*positions ring light and camera and begins to record*
Hey guys! Good moooorning! Today I am doing a GRWM because I thought it’d be fun to unpack my newest anxieties. These new ones feel important because they add a little something special to my already existing, all encompassing, forever crippling anxiety. So let’s take my new anxiety haul for a spin!
Todays new anxieties are very exciting and I really can’t wait to share. Honestly? I think you’re going to love these new ones as I think they add a bigger and broader and a general state of endless panic to my overall state of being.
*begins to pour foundation on the back of my hand, whips out hot pink beauty blender*
So before I start I just want to let you know that I’M VERY AWARE that this color foundation does not match my skin tone. I bought it online in a hurry when I saw everyone else was buying it. I thought I matched myself well but now seeing it on me it’s obvious it’s a few shades too dark. I will try my best to have this come together with the contour and the bronzing and the blush and the eyeshadow and the lip liner and the concealer and I have also considered holding my breath until my face turns blue so that it softens the overall reddish tone of my face.

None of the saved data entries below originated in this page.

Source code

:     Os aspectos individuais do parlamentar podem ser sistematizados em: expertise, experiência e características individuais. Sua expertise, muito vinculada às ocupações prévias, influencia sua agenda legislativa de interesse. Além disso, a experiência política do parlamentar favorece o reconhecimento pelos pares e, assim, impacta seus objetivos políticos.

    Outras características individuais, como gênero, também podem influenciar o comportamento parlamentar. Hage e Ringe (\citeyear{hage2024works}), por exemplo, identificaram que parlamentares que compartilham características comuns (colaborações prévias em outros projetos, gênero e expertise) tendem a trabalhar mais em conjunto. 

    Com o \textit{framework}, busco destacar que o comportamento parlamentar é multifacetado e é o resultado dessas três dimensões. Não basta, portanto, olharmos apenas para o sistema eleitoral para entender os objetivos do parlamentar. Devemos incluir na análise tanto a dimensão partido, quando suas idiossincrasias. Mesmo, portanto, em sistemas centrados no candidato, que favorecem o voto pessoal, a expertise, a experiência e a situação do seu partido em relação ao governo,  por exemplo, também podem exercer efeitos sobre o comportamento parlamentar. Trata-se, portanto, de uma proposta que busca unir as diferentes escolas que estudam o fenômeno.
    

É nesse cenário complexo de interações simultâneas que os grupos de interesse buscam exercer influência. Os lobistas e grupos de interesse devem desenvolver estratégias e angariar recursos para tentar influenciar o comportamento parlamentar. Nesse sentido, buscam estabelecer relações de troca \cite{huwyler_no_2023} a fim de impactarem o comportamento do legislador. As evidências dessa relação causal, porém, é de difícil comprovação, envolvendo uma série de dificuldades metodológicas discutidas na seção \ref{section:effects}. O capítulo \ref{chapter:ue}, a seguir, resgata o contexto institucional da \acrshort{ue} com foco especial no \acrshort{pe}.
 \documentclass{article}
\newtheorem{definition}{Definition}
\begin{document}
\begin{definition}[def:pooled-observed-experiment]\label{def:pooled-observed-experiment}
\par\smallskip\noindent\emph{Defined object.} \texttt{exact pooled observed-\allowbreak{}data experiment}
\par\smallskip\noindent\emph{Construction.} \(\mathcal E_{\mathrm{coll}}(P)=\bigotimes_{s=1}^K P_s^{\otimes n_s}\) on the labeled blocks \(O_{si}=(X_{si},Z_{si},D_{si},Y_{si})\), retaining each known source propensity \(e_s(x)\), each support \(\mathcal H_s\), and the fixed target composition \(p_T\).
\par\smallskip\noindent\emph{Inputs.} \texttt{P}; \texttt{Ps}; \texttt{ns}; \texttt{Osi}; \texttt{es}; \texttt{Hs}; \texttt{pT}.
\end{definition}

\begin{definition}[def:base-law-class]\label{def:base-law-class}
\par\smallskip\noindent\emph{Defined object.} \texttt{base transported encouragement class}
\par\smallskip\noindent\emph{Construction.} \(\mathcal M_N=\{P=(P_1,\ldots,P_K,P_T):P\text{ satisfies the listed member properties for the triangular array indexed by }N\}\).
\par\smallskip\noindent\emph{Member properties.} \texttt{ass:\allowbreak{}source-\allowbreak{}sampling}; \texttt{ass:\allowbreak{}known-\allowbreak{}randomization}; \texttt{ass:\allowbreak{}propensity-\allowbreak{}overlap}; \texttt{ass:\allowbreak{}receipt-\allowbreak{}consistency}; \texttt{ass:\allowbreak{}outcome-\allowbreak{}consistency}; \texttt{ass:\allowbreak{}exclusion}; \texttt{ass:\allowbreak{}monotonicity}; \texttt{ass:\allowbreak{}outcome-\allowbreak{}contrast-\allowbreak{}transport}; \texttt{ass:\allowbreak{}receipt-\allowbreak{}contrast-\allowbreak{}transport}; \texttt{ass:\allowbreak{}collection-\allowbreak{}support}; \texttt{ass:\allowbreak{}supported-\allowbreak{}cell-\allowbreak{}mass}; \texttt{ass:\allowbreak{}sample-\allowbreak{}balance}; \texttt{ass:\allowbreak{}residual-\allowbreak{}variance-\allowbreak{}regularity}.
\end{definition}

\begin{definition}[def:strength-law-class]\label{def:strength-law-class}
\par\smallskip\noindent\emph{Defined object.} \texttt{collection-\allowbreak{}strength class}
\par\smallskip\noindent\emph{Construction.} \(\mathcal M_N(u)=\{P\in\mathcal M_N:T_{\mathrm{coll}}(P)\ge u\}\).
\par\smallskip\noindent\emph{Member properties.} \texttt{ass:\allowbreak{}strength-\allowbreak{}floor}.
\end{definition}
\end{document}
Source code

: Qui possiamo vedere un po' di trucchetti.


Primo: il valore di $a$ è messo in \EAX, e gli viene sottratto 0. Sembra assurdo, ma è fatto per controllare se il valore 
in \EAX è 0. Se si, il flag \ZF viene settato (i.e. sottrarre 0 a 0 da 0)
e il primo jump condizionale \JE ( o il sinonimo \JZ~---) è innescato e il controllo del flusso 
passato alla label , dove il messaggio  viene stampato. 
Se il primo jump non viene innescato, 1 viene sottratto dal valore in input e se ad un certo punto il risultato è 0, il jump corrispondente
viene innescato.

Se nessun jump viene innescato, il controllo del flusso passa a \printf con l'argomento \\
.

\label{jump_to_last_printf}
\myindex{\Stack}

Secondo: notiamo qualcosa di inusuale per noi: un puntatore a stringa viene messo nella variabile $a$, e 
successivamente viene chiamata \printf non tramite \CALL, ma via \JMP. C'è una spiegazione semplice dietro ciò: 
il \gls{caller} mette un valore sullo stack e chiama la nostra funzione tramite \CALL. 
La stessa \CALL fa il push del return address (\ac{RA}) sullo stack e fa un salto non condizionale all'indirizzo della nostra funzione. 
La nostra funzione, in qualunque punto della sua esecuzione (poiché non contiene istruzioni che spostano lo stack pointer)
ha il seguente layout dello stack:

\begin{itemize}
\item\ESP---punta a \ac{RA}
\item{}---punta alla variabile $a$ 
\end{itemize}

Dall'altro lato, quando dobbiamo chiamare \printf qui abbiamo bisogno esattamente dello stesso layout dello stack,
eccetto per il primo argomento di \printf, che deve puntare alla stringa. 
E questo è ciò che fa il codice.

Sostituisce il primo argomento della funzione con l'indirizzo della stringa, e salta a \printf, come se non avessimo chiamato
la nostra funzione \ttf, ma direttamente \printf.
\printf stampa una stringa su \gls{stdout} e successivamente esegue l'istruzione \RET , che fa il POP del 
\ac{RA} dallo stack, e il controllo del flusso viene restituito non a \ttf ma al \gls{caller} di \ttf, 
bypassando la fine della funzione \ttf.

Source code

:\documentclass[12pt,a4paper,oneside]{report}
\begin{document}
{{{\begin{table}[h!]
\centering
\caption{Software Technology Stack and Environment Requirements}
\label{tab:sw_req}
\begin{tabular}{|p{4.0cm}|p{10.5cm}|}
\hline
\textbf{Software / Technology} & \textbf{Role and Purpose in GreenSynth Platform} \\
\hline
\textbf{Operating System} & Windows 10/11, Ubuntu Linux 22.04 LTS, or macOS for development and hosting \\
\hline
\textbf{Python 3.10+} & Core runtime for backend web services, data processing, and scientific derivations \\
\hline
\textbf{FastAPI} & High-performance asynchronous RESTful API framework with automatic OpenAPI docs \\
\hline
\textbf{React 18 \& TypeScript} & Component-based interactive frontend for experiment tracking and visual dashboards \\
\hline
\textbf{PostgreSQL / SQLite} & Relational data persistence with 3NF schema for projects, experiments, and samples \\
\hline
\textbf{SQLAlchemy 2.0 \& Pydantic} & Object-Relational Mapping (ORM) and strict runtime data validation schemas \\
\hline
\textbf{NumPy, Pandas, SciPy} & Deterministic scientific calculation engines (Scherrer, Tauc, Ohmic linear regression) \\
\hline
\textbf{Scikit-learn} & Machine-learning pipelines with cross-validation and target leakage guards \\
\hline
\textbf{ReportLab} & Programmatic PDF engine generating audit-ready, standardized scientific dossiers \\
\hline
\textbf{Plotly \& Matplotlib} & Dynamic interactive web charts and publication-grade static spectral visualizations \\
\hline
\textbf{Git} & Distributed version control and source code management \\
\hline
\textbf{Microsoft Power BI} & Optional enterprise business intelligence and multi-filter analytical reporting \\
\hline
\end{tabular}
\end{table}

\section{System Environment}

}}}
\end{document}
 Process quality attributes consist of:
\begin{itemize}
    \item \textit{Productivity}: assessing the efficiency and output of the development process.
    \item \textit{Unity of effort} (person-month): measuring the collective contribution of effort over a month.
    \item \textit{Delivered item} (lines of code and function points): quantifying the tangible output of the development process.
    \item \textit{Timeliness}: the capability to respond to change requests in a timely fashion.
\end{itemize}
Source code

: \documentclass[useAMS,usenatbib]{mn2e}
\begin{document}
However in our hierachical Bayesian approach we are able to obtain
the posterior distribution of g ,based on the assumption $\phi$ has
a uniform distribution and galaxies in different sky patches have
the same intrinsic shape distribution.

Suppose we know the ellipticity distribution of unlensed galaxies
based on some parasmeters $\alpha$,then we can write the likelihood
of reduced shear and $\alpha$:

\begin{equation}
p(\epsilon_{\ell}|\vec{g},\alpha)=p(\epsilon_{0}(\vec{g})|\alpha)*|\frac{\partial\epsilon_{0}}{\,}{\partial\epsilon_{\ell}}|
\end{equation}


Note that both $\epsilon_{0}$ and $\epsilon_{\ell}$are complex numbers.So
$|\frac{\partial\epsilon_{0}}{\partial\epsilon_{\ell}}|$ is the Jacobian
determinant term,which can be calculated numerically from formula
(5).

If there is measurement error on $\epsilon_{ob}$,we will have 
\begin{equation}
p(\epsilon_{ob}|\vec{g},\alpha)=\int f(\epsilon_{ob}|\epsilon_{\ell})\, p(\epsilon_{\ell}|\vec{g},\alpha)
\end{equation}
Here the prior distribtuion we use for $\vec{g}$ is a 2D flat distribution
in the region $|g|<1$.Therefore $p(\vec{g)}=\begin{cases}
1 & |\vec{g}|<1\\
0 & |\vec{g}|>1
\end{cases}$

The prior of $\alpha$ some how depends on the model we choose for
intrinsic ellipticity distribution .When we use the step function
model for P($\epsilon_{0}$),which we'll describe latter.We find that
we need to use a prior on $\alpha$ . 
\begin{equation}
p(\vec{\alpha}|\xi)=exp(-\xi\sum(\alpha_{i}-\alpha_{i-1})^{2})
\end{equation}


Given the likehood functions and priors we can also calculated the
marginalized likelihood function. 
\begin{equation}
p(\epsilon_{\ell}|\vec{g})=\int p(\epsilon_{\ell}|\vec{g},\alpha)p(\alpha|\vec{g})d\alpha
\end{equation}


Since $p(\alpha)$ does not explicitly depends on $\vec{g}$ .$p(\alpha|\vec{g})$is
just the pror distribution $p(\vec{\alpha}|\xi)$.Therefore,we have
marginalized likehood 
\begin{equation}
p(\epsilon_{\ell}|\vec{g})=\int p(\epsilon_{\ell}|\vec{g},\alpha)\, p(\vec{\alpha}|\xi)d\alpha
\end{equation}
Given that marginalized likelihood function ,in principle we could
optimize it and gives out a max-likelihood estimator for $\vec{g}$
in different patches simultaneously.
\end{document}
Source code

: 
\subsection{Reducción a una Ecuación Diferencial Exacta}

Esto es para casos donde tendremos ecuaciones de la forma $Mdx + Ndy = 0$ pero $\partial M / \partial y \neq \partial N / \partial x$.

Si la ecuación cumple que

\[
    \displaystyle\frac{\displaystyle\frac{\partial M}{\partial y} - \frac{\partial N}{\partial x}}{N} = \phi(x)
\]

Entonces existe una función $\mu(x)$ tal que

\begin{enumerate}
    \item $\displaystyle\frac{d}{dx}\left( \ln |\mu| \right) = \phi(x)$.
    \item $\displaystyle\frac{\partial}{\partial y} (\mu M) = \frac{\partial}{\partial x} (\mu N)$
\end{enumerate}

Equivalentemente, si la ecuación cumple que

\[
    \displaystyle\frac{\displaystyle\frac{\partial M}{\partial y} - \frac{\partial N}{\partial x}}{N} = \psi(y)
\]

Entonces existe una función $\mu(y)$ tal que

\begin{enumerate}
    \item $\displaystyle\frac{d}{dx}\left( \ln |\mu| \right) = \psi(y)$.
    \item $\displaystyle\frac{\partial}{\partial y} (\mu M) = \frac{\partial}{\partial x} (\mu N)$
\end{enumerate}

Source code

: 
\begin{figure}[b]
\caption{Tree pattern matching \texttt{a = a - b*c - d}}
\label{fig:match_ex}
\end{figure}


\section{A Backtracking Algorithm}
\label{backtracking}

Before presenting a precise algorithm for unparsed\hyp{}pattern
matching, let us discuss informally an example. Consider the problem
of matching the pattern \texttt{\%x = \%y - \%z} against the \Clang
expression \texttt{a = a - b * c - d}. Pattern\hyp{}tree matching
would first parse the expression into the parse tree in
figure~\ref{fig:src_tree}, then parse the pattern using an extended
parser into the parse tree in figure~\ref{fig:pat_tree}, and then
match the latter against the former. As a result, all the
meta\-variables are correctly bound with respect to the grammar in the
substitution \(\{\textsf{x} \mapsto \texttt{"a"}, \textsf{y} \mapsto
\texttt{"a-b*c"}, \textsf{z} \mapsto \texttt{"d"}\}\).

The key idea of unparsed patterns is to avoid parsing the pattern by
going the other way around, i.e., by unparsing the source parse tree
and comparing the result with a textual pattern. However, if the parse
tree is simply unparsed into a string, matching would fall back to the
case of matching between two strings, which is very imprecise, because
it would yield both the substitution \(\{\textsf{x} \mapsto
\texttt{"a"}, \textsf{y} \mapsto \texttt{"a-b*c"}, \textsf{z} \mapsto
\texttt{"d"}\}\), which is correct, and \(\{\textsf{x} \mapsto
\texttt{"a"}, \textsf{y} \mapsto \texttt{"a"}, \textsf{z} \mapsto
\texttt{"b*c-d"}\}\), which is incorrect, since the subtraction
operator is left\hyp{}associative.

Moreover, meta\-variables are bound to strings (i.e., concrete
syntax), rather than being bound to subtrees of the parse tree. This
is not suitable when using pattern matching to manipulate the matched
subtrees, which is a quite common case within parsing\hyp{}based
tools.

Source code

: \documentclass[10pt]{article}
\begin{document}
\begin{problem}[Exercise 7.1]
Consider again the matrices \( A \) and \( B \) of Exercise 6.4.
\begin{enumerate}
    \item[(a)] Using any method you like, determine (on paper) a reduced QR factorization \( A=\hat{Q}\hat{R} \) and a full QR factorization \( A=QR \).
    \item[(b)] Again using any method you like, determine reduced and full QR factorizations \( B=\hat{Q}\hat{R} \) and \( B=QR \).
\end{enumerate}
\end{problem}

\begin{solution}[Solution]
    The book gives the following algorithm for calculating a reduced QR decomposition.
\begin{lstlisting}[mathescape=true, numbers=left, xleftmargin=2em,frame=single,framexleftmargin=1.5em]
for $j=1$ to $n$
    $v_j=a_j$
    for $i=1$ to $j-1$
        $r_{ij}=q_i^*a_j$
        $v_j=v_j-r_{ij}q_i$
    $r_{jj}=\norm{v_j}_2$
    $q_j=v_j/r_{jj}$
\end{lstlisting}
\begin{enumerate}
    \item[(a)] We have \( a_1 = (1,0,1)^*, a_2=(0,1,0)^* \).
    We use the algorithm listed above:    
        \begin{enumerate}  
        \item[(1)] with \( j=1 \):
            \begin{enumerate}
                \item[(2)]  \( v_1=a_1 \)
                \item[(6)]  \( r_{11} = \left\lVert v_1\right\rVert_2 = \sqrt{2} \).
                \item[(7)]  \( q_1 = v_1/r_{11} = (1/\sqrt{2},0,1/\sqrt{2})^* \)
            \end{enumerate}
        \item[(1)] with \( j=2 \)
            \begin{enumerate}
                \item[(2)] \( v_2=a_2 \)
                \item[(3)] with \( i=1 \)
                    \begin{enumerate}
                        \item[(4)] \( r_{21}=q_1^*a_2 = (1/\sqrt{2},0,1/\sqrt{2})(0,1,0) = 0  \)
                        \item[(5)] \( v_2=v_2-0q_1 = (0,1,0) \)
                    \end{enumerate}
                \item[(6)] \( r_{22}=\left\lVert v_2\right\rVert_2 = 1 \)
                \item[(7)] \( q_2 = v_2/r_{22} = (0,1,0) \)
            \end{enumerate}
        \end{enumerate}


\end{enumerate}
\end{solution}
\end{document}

Anywaaaaays, I love having anxiety because there is something about being alive for the past three years that just always has me thinking about death! Like, let’s just put our whole chest into knowing something will go wrong today, and if you find yourself at the wrong place at the wrong time, at the same place as another person who is heavily armed with a war weapon and repressed rage, you can actually die. Don’t you just love the way that adds a little something to your anxiety? The way that all these uncertainties are a little too overwhelming to process so you just find yourself internalizing your breakdowns?
*starts manically pressing beauty blender into face to blend out foundation*
Ok so if you’re a mom, this becomes exacerbated. Because not only do you have to worry about keeping yourself somewhat sane and somewhat healthy so you can continue providing and caring for your kid(s) but now you also have to worry about them being out in the world, and if they're even going to make it back home. This train of thought, particularly, really sends numbness down my spine all the way to the bottoms of my feet, and makes my breathing so shallow that I inevitably begin to wheeze as my body becomes desperate for the air it can’t absorb.
*pauses to stare at face, realizes how insanely bad the color looks against my neck*
……..
*proceeds to contour forehead, cheeks, nose, chin, and neck with a contour stick*
For those of you who may not know, I’ll recap my already existing anxieties for you but I also urge you to go back to my page and scroll my history so you can get the full download on all of my crippling anxieties. Strangely, they're all about death? Isn’t that so weird? I wonder if it’s because there is nothing about living in this country that correlates with the promise of being alive. I wonder if it’s because everyday I am mentally preparing for my possible doom, or my kids, or my husbands, or my parents, or his parents. It can’t possibly be because there have been more mass shootings in 2023 than actual days, right? No it can’t be.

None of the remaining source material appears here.